4. The definition of Permitted Acquisition in Section 1.01 is hereby amended by deleting the
reference to $15,000,000.00 and replacing it with $40,000,000.00.
5. Section 7.11 of the Agreement is hereby amended by deleting subsections (a) and (b) and
replacing them with the following:
(a) Consolidated Net Worth. Permit Consolidated Net Worth at any time to
be less than One Hundred Twenty Five Million ($125,000,000.00) Dollars.
(b) Total Funded Debt/Adjusted EBITDA. Permit the ratio of Total Funded
Debt to Adjusted EBITDA to be greater than or equal to 2.25 x 1.0 measured quarterly
on a trailing four quarter basis.
6. Except as expressly amended hereby, the remaining terms and conditions of the Agreement and
all documents and instruments executed in connection therewith are hereby expressly ratified and
confirmed.
7. The Borrower acknowledges and agrees that it has no claims, counterclaims, off-sets,
defenses or causes of action against the Lender through the date of this Second Amendment with
respect to amounts outstanding under the Agreement. To the extent such claims, counterclaims,
off-sets, defenses and/or causes of action should exist, whether known or unknown, at law or in
equity, the Borrower hereby WAIVES same and RELEASES the Lender from any and all liability in
connection therewith.
8. Miscellaneous.
a. The Borrower shall execute and deliver to the Lender such additional documents,
instruments, and agreements that the Lender may reasonably require in order to give
effect to, and implement the terms and conditions of this Second Amendment.
b.
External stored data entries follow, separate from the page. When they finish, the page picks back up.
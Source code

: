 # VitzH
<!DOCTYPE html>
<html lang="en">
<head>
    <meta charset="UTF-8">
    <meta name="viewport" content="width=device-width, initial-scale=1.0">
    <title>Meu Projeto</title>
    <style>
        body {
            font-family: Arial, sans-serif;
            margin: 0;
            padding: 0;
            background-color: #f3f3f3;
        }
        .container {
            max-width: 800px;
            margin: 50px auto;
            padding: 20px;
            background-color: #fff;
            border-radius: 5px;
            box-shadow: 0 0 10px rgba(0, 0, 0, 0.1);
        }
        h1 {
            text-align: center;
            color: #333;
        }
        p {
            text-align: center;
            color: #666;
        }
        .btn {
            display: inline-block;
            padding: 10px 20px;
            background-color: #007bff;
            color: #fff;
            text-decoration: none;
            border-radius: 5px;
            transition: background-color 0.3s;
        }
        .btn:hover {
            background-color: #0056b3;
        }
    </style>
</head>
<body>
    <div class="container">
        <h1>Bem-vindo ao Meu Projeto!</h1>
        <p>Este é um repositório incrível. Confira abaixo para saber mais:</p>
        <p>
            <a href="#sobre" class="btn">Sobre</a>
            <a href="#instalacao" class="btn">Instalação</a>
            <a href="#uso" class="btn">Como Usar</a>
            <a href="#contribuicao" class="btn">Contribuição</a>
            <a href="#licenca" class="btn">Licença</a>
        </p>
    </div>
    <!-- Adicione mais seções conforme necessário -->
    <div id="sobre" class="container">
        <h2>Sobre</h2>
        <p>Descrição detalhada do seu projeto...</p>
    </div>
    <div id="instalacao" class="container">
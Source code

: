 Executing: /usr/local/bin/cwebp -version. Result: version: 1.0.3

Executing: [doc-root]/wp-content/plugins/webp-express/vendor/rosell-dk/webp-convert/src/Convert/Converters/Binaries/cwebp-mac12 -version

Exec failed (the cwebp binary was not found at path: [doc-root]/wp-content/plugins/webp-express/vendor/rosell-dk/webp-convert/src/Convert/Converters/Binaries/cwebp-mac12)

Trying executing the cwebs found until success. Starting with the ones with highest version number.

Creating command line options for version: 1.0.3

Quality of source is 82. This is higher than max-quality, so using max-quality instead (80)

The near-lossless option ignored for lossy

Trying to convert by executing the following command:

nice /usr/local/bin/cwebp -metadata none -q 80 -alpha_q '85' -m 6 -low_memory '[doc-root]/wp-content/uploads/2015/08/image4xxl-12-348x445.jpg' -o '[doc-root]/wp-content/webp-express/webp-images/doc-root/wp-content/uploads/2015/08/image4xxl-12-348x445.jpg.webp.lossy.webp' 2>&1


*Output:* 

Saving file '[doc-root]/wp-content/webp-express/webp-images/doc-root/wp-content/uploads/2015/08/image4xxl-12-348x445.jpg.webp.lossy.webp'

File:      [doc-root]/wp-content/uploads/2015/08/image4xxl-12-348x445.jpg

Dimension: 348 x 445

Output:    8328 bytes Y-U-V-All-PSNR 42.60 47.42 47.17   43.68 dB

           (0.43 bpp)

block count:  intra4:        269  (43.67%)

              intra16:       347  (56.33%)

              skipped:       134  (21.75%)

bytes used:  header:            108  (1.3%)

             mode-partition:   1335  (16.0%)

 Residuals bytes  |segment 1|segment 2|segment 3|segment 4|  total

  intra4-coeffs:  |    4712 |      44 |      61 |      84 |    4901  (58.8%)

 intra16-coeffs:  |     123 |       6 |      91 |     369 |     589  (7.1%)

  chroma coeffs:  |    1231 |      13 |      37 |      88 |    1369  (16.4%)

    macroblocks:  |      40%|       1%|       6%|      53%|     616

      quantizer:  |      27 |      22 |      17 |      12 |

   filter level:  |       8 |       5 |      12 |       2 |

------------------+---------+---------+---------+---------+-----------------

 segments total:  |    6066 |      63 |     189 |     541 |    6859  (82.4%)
This Second Amendment may be executed in several counterparts and by each party
on a separate counterpart, each of which when so executed and delivered shall be an
original and all of which together shall constitute one instrument.
c. This Second Amendment expresses the entire understanding of the parties with
respect to the transactions contemplated hereby. No prior negotiations or
discussions shall limit, modify, or otherwise affect the provision hereof.
d. The Borrower shall pay on demand all reasonable documented costs and expenses of
the Lender including, without limitation, reasonable documented attorneys fees in
connection with the preparation, negotiation, execution and delivery of the Second
Amendment.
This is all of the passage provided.